Gerekçesini ise şu şekilde açıkladı: “Kimse farkında değil ama FETÖ soruşturması kapsamında tutuklanıp adli kontrol şartıyla serbest bırakılanların sayısı 50 bin kişiye yakın. Bu 50 bin kişi içinden sadece Kavurmacı ile Ekrem Yeter’in konuşuluyor olmasının tek nedeni ise bu kişilerin kayınpederlerinin siyasi pozisyonu. Eğer bu iki isim Topbaş’ın ya da Arınç’ın damadı olmasalardı şu anda hiç kimse nerede ve ne yaptıklarından bile haberdar olmayacaktı!”
‘YAKINLARI DA GELİYOR’
Hal böyle olunca meselenin başka bir tarafı, tutuklu olanların tamamının tutukluluğu hak edip etmedikleri tarafı sorgulanmaya başladı. Haksız yere suçlandığını ve iftiraya kurban gittiğini ya da FETÖ denilen örgütle ibadet dışında hiçbir bağı olmadığı halde tutuklandığını iddia edenlerin tarafıma gönderdiği mektuplardan bahsettim.

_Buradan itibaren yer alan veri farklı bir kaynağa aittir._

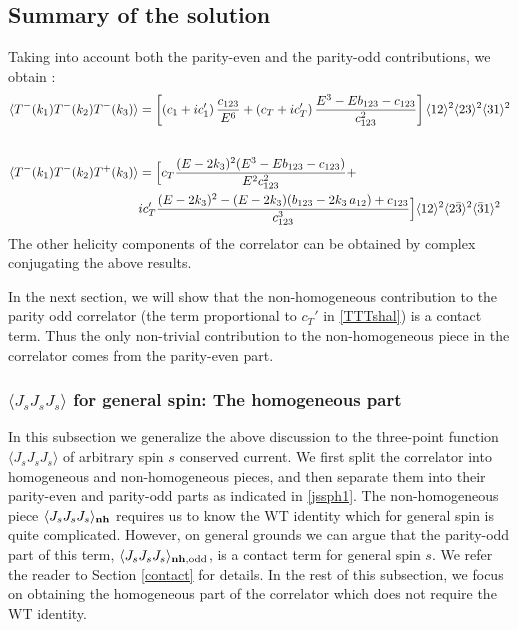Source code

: \documentclass[a4paper,11pt]{article}
\begin{document}
\subsection*{Summary of the solution}
Taking into account both the parity-even and the parity-odd contributions, we obtain :
\begin{align}
\label{TTTshal}
\langle T^-(k_1) T^-(k_2)T^-(k_3) \rangle&=\left[\left(c_1+i c_1'\right) \frac{c_{123}}{E^6}+\left( c_T+ i c_T'\right)\frac{E^3-E b_{123}-c_{123}}{c_{123}^2}\right] \langle 12 \rangle^2 \langle 23 \rangle^2 \langle 31 \rangle^2\notag\\[5 pt]\\
\langle T^-(k_1) T^-(k_2)T^+(k_3) \rangle &=\Big[c_T \frac{(E-2k_3)^2(E^3-E b_{123}-c_{123})}{E^2 c_{123}^2} + \notag\\
&i c_T' \frac{(E-2k_3)^2-(E-2k_3)(b_{123}-2k_3\,a_{12})+c_{123}}{c_{123}^3}\Big]\langle 12 \rangle^2 \langle 2\bar{3} \rangle^2 \langle \bar{3}1 \rangle^2 
\end{align} 
The other helicity components of the correlator can be obtained by complex conjugating the above results.

In the next section, we will show that the non-homogeneous contribution to the parity odd correlator (the term proportional to $c_T'$ in \eqref{TTTshal}) is a contact term. Thus the only non-trivial contribution to the non-homogeneous piece in the correlator comes from the parity-even part.



\subsubsection{$\langle J_s J_s J_s \rangle$ for general spin: The homogeneous part}
In this subsection we generalize the above discussion to the three-point function $\langle J_s J_s J_s \rangle$ of arbitrary spin $s$ conserved current. We first split the correlator into homogeneous and non-homogeneous pieces, and then separate them into their parity-even and parity-odd parts as indicated in \eqref{jssph1}. The non-homogeneous piece $\langle J_s J_s J_s \rangle_{\bf{nh}}$ requires us to know the WT identity which for general spin is quite complicated. However, on general grounds we can argue that the parity-odd part of this term, $\langle J_s J_s J_s \rangle_{\bf{nh},\text{odd}}$, is a contact term for general spin $s$. We refer the reader to Section \ref{contact} for details. In the rest of this subsection, we focus on obtaining the homogeneous part of the correlator which does not require the WT identity.
 
\end{document}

Yine aynı kişi, “Bize sadece mektupları gelmiyor, yakınları da geliyor. Binlerce, on binlerce insan var FETÖ üyesi olmadığı halde bu nedenle tutuklandığını söyleyen. Tamamının dosyasını inceleme imkânım olmadı, ama birkaçına göz attığımda gerçekten de tutukluluğunun gereksiz olduğuna kanaat getirdim. Mesela birini çok iyi inceledim. Bir öğretim görevlisi. ByLock kullanıcısı değil. 15 Temmuz darbe girişimine dahil olmamış. Ancak ByLock kullanıcıları ve FETÖ mensubu oldukları kesin bilinen birkaç isimle çok sıkı irtibatı olmuş. Ailesinin haberi bile yok bunlarla irtibatından. Eşi, çocukları perişan haldelermiş. İnsan çok üzülüyor bu tür hikâyeler karşısında, ama elimizden bir şey gelmiyor” yorumunu yaptı.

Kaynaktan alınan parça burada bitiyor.